Nach 3 1/2 wöchiger Abwesenheit sitze ich nach unserem schweren Schicksalsschlag wieder in unserem Arbeitszimmer, aber allein! Es ist sehr schwer; alles erinnert an gemeinsame Arbeit; an gemeinsames Erleben. Sie, sehr geehrter Herr Dr. Rück, haben meinen lb. Mann [Georg Kinsky] damals auf der Durchreise nach der Schweiz so liebevoll betreut, und er hat das versucht gut zu machen, indem er Ihnen auch gefällig war. Sicher haben Sie, als er so angeregt mit Ihnen plauderte auch nicht gedacht, dass er 1 1/2 Jahr später mitten aus den Schlussarbeiten seines Beethoven-Katalogs [Kinsky 1955] durch ein unerbittliches Schicksal herausgerissen werden sollte. Diese Schweizer Reise legte ja damals die Grundlage zur Wiederaufnahme der grossen Arbeit. Ich war auch ein bisschen stolz, wenn er mir sagte: 'Du hast auch ein gut Teil dazu beigetragen, dass ich den Mut noch einmal dazu aufbrachte, Du hast mir alle Alltagssorgen fern gehalten und getreulich bei der umfangreichen Korrespondenz geholfen.' Und nun sollte er das Erscheinen dieses, seines Sorgenkindes nicht mehr erleben. Sein Herz hat in den schweren Nazijahren doch mehr gelitten, als man annehmen konnte, er hatte nur in den letzten Monaten unter etwas Luftmangel beim laufen zu leiden. Leider haben die behandelnden Aerzte nicht gleich die richtigen Medikamente angewendet, (richtige Herzmittel); vielleicht hätte der schwere Schlaganfall vom 28.3. vermieden oder wenigstens etwas hinausgeschoben werden können. Furchtbare 8 Tage für uns beide, als mein lb. Mann rechtsseitig gelähmt ohne Sprache sich wie ein wildes Tier aufbäumte. Er war ja wie krank und konnte sich mit dieser Hilflosigkeit nicht abfinden. Am 5.4. bei einem meiner nur kurz gestatteten Besuche hatte ich das Empfinden, dass die Lähmung etwas zurückgegangen war, er war ruhiger und hatte ganz gut gegessen. Nur meine Besuche regten ihn auf; (ich durfte immer nur einige Minuten bleiben) so viel wollte er mir sagen, und ich konnte ihn nicht verstehen. Sicher hatte er das Empfinden, dass ich das erste Mal hart in unserer überaus glücklichen Ehe zu ihm war, weil ich ihn so allein liess in seiner Not. Selbst herzkrank, regten mich diese Besuche auch sehr auf, und ich glaube nicht, dass ich ihn hätte lange pflegen können, wenn die Lähmung lange gedauert hätte. Am 6.4. kam dann die gefürchtete vielleicht aber auch erlösende Lungenentzündung hinzu, letzteres ist mein einziger Trost.

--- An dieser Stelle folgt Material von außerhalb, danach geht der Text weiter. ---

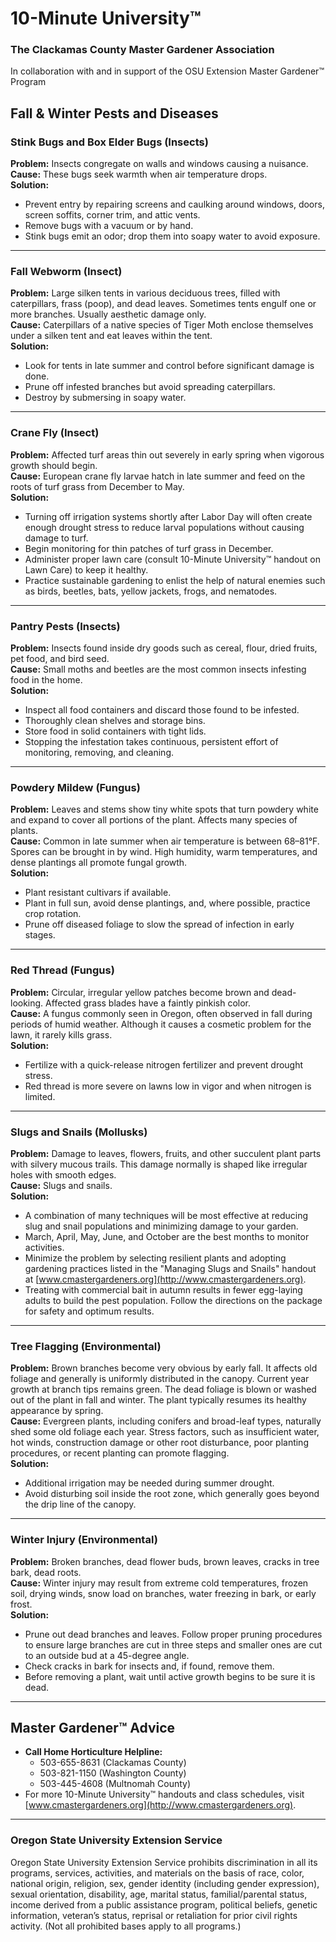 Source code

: # 10-Minute University™  
### The Clackamas County Master Gardener Association  
In collaboration with and in support of the OSU Extension Master Gardener™ Program  

## Fall & Winter Pests and Diseases  

### Stink Bugs and Box Elder Bugs (Insects)  
**Problem:** Insects congregate on walls and windows causing a nuisance.  
**Cause:** These bugs seek warmth when air temperature drops.  
**Solution:**  
- Prevent entry by repairing screens and caulking around windows, doors, screen soffits, corner trim, and attic vents.  
- Remove bugs with a vacuum or by hand.  
- Stink bugs emit an odor; drop them into soapy water to avoid exposure.  

---

### Fall Webworm (Insect)  
**Problem:** Large silken tents in various deciduous trees, filled with caterpillars, frass (poop), and dead leaves. Sometimes tents engulf one or more branches. Usually aesthetic damage only.  
**Cause:** Caterpillars of a native species of Tiger Moth enclose themselves under a silken tent and eat leaves within the tent.  
**Solution:**  
- Look for tents in late summer and control before significant damage is done.  
- Prune off infested branches but avoid spreading caterpillars.  
- Destroy by submersing in soapy water.  

---

### Crane Fly (Insect)  
**Problem:** Affected turf areas thin out severely in early spring when vigorous growth should begin.  
**Cause:** European crane fly larvae hatch in late summer and feed on the roots of turf grass from December to May.  
**Solution:**  
- Turning off irrigation systems shortly after Labor Day will often create enough drought stress to reduce larval populations without causing damage to turf.  
- Begin monitoring for thin patches of turf grass in December.  
- Administer proper lawn care (consult 10-Minute University™ handout on Lawn Care) to keep it healthy.  
- Practice sustainable gardening to enlist the help of natural enemies such as birds, beetles, bats, yellow jackets, frogs, and nematodes.  

---

### Pantry Pests (Insects)  
**Problem:** Insects found inside dry goods such as cereal, flour, dried fruits, pet food, and bird seed.  
**Cause:** Small moths and beetles are the most common insects infesting food in the home.  
**Solution:**  
- Inspect all food containers and discard those found to be infested.  
- Thoroughly clean shelves and storage bins.  
- Store food in solid containers with tight lids.  
- Stopping the infestation takes continuous, persistent effort of monitoring, removing, and cleaning.  

---

### Powdery Mildew (Fungus)  
**Problem:** Leaves and stems show tiny white spots that turn powdery white and expand to cover all portions of the plant. Affects many species of plants.  
**Cause:** Common in late summer when air temperature is between 68–81°F. Spores can be brought in by wind. High humidity, warm temperatures, and dense plantings all promote fungal growth.  
**Solution:**  
- Plant resistant cultivars if available.  
- Plant in full sun, avoid dense plantings, and, where possible, practice crop rotation.  
- Prune off diseased foliage to slow the spread of infection in early stages.  

---

### Red Thread (Fungus)  
**Problem:** Circular, irregular yellow patches become brown and dead-looking. Affected grass blades have a faintly pinkish color.  
**Cause:** A fungus commonly seen in Oregon, often observed in fall during periods of humid weather. Although it causes a cosmetic problem for the lawn, it rarely kills grass.  
**Solution:**  
- Fertilize with a quick-release nitrogen fertilizer and prevent drought stress.  
- Red thread is more severe on lawns low in vigor and when nitrogen is limited.  

---

### Slugs and Snails (Mollusks)  
**Problem:** Damage to leaves, flowers, fruits, and other succulent plant parts with silvery mucous trails. This damage normally is shaped like irregular holes with smooth edges.  
**Cause:** Slugs and snails.  
**Solution:**  
- A combination of many techniques will be most effective at reducing slug and snail populations and minimizing damage to your garden.  
- March, April, May, June, and October are the best months to monitor activities.  
- Minimize the problem by selecting resilient plants and adopting gardening practices listed in the "Managing Slugs and Snails" handout at [www.cmastergardeners.org](http://www.cmastergardeners.org).  
- Treating with commercial bait in autumn results in fewer egg-laying adults to build the pest population. Follow the directions on the package for safety and optimum results.  

---

### Tree Flagging (Environmental)  
**Problem:** Brown branches become very obvious by early fall. It affects old foliage and generally is uniformly distributed in the canopy. Current year growth at branch tips remains green. The dead foliage is blown or washed out of the plant in fall and winter. The plant typically resumes its healthy appearance by spring.  
**Cause:** Evergreen plants, including conifers and broad-leaf types, naturally shed some old foliage each year. Stress factors, such as insufficient water, hot winds, construction damage or other root disturbance, poor planting procedures, or recent planting can promote flagging.  
**Solution:**  
- Additional irrigation may be needed during summer drought.  
- Avoid disturbing soil inside the root zone, which generally goes beyond the drip line of the canopy.  

---

### Winter Injury (Environmental)  
**Problem:** Broken branches, dead flower buds, brown leaves, cracks in tree bark, dead roots.  
**Cause:** Winter injury may result from extreme cold temperatures, frozen soil, drying winds, snow load on branches, water freezing in bark, or early frost.  
**Solution:**  
- Prune out dead branches and leaves. Follow proper pruning procedures to ensure large branches are cut in three steps and smaller ones are cut to an outside bud at a 45-degree angle.  
- Check cracks in bark for insects and, if found, remove them.  
- Before removing a plant, wait until active growth begins to be sure it is dead.  

---

## Master Gardener™ Advice  
- **Call Home Horticulture Helpline:**  
  - 503-655-8631 (Clackamas County)  
  - 503-821-1150 (Washington County)  
  - 503-445-4608 (Multnomah County)  
- For more 10-Minute University™ handouts and class schedules, visit [www.cmastergardeners.org](http://www.cmastergardeners.org).  

---

### Oregon State University Extension Service  
Oregon State University Extension Service prohibits discrimination in all its programs, services, activities, and materials on the basis of race, color, national origin, religion, sex, gender identity (including gender expression), sexual orientation, disability, age, marital status, familial/parental status, income derived from a public assistance program, political beliefs, genetic information, veteran’s status, reprisal or retaliation for prior civil rights activity. (Not all prohibited bases apply to all programs.)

Herr Dr. [Hans] Halm, München wird als einzige berufene Persönlichkeit die Schlussarbeiten zu dem Katalog vornehmen; so manche freie Stunde hat er seinem wertvollen Pflegekind schon geopfert und wird es auch weiter tun. Er kennt am besten die Finessen des Manuskripts und weiss, dass die Wissenschaft sehr auf das Erscheinen des Werkes wartet. Möge alles im Sinne meines lb. Mannes auf das Beste gelingen.
Als letzten Gruss lege ich die Traueranzeige bei. Es war eine stille, gediegene Feier mit dem wir meinem lb. Mann das letzte Geleit gaben. Herr Dr. Krüger-Rilbow von der 'Öff. Wiss. Bibliothek, Berlin' [heute Staatsbibliothek] fand so herzliche anerkennende Worte für den gütigen Menschen und allseits anerkannten Wissenschaftler.
Indem ich Ihnen, sehr geehrter Herr Doktor, für Ihre Gesundheit das Beste wünsche, grüsse ich Sie // hochachtungsvoll // Ihre // Margarete Kinsky."
Todesanzeige.
"Am 7. April 1951 verschied nach kurzem, schweren Leiden kurz vor Vollendung seines letzten großen Lebenswerkes mein lieber herzensguter Mann, unser lieber Bruder, Schwager und Onkel, der
Privatgelegte und Musikhistoriker // Dr. phil. Georg Kinsky // im Alter von 68 Jahren.
In tiefer Trauer // im Namen der Hinterbliebenen // Margarete Kinsky geb. Weber
Berlin-Mahlsdorf // Hamburger Straße 5
Die Trauerfeier findet am Freitag, den 13. April 1951, um 15 Uhr, im Krematorium Baumschulenweg, Kiefholzstraße, statt".